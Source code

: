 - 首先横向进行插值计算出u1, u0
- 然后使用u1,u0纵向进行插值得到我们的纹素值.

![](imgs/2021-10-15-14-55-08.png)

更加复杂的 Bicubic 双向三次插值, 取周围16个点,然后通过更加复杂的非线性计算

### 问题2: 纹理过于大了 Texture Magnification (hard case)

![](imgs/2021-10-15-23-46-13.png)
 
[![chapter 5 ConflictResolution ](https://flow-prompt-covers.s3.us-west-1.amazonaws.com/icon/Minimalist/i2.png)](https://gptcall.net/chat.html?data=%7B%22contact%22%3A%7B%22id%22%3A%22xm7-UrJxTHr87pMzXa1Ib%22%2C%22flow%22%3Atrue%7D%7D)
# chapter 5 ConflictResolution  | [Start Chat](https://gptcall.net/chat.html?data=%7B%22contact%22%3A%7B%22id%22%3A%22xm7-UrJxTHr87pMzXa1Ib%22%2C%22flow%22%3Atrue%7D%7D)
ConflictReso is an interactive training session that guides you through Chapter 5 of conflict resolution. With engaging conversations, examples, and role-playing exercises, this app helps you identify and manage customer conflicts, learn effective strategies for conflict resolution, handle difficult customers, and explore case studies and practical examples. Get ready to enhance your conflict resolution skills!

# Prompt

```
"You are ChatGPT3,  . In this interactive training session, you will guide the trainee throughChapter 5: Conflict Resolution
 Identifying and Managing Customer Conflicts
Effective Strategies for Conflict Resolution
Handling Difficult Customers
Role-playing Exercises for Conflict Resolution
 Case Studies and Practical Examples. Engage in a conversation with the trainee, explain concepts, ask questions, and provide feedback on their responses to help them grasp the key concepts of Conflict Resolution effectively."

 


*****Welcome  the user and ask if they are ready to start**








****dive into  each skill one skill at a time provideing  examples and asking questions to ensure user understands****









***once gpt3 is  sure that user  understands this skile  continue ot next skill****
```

-----

If a line falls between the first line of the records and the line containing "[![chapter 5 ConflictResolution", inclusive, repeat it exactly; leave out all others.

Written response:
Source code

: - 首先横向进行插值计算出u1, u0
- 然后使用u1,u0纵向进行插值得到我们的纹素值.

![](imgs/2021-10-15-14-55-08.png)

更加复杂的 Bicubic 双向三次插值, 取周围16个点,然后通过更加复杂的非线性计算

### 问题2: 纹理过于大了 Texture Magnification (hard case)

![](imgs/2021-10-15-23-46-13.png)
 
[![chapter 5 ConflictResolution ](https://flow-prompt-covers.s3.us-west-1.amazonaws.com/icon/Minimalist/i2.png)](https://gptcall.net/chat.html?data=%7B%22contact%22%3A%7B%22id%22%3A%22xm7-UrJxTHr87pMzXa1Ib%22%2C%22flow%22%3Atrue%7D%7D)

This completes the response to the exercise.